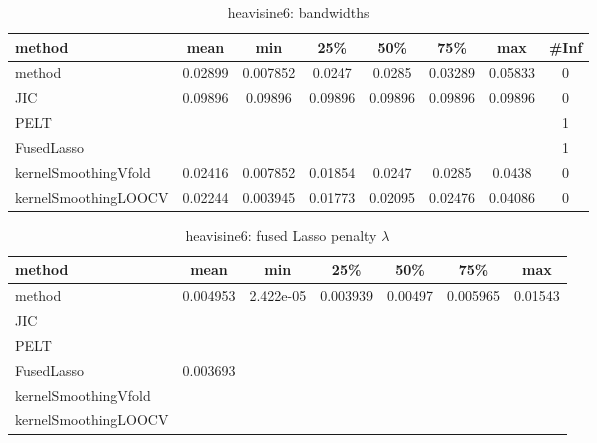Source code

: \begin{table}[ht]
\centering
\begin{tabular}{l|c|ccccc|c}
  \hline
method & mean & min & 25\% & 50\% & 75\% & max & \#Inf \\ 
  \hline
method & 0.02899 & 0.007852 & 0.0247 & 0.0285 & 0.03289 & 0.05833 &   0 \\ 
  JIC & 0.09896 & 0.09896 & 0.09896 & 0.09896 & 0.09896 & 0.09896 &   0 \\ 
  PELT &  &  &  &  &  &  &   1 \\ 
  FusedLasso &  &  &  &  &  &  &   1 \\ 
  kernelSmoothingVfold & 0.02416 & 0.007852 & 0.01854 & 0.0247 & 0.0285 & 0.0438 &   0 \\ 
  kernelSmoothingLOOCV & 0.02244 & 0.003945 & 0.01773 & 0.02095 & 0.02476 & 0.04086 &   0 \\ 
   \hline
\end{tabular}
\caption{heavisine6: bandwidths} 
\label{tab:heavisine6Bandwidths}
\end{table}
\begin{table}[ht]
\centering
\begin{tabular}{l|c|ccccc}
  \hline
method & mean & min & 25\% & 50\% & 75\% & max \\ 
  \hline
method & 0.004953 & 2.422e-05 & 0.003939 & 0.00497 & 0.005965 & 0.01543 \\ 
  JIC &  &  &  &  &  &  \\ 
  PELT &  &  &  &  &  &  \\ 
  FusedLasso & 0.003693 &  &  &  &  &  \\ 
  kernelSmoothingVfold &  &  &  &  &  &  \\ 
  kernelSmoothingLOOCV &  &  &  &  &  &  \\ 
   \hline
\end{tabular}
\caption{heavisine6: fused Lasso penalty $\lambda$} 
\label{tab:heavisine6Lambdas}
\end{table}
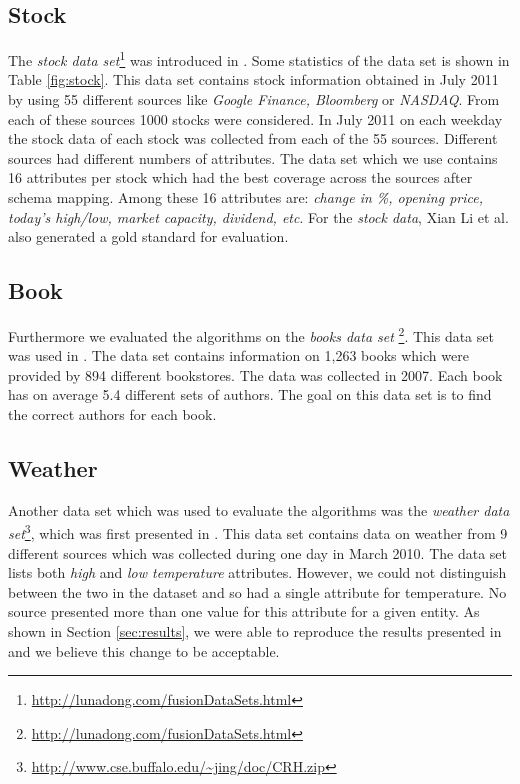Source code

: \documentclass{acm_proc_article-sp}
\begin{document}
\subsection{Stock}

The \emph{stock data set}\footnote{\url{http://lunadong.com/fusionDataSets.html}} was introduced in \cite{li:truth}. Some statistics of the data set is shown in Table \ref{fig:stock}. This data set contains stock information obtained in July 2011 by using 55 different sources like \emph{Google Finance, Bloomberg} or \emph{NASDAQ}. From each of these sources 1000 stocks were considered. In July 2011 on each weekday the stock data of each stock was collected from each of the 55 sources. Different sources had different numbers of attributes. The data set which we use contains 16 attributes per stock which had the best coverage across the sources after schema mapping. Among these 16 attributes are: \emph{change in \%, opening price, today's high/low, market capacity, dividend, etc}. For the \emph{stock data}, {Xian Li et al.} \cite{li:truth} also generated a gold standard for evaluation.

\subsection{Book}

Furthermore we evaluated the algorithms on the \emph{books data set} \footnote{\url{http://lunadong.com/fusionDataSets.html}}. This data set was used in \cite{yin:truth}. The data set contains information on 1,263 books which were provided by 894 different bookstores. The data was collected in 2007. Each book has on average 5.4 different sets of authors. The goal on this data set is to find the correct authors for each book.

\subsection{Weather}

Another data set which was used to evaluate the algorithms was the \emph{weather data set}\footnote{\url{http://www.cse.buffalo.edu/~jing/doc/CRH.zip}}, which was first presented in \cite{li:resolving}. This data set contains data on weather from 9 different sources which was collected during one day in March 2010. The data set lists both \emph{high} and \emph{low temperature} attributes. However, we could not distinguish between the two in the dataset and so had a single attribute for temperature. No source presented more than one value for this attribute for a given entity. As shown in Section \ref{sec:results}, we were able to reproduce the results presented in \cite{li:resolving} and we believe this change to be acceptable. 
\end{document}
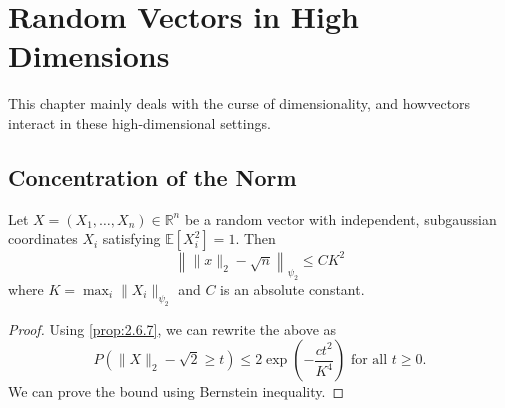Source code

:\section{Random Vectors in High Dimensions}
This chapter mainly deals with the curse of dimensionality, and howvectors interact in these 
high-dimensional settings.

\subsection{Concentration of the Norm}
\begin{theorem}
\label{thm:3.1.1}
Let $X = (X_1, \dots, X_n) \in \mathbb{R}^n$ be a random vector with independent, subgaussian coordinates 
$X_i$ satisfying $\mathbb{E}[X_i^2] = 1$. Then 
\[ \left\lVert \lVert x \rVert_2 - \sqrt{n} \right\rVert_{\psi_2} \leq CK^2 \]
where $K = \max_{i} \lVert X_i \rVert_{\psi_2}$ and $C$ is an absolute constant.
\end{theorem}

\begin{proof}
Using \cref{prop:2.6.7}, we can rewrite the above as 
\[ P(\lVert X \rVert_2 - \sqrt{2} \geq t) \leq 2\exp{\left( -\frac{ct^2}{K^4} \right)} \text{ for all } 
t \geq 0. \]
We can prove the bound using Bernstein inequality. 
\end{proof}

_ _ _ _

▶ TRY IT
Copy exactly, and only, the lines from the first line of the material through the line that contains "method & 0.02899", both ends kept; no pictures.

▶ SOLUTION FOR THIS PROBLEM
Source code

: \begin{table}[ht]
\centering
\begin{tabular}{l|c|ccccc|c}
  \hline
method & mean & min & 25\% & 50\% & 75\% & max & \#Inf \\ 
  \hline
method & 0.02899 & 0.007852 & 0.0247 & 0.0285 & 0.03289 & 0.05833 &   0 \\ 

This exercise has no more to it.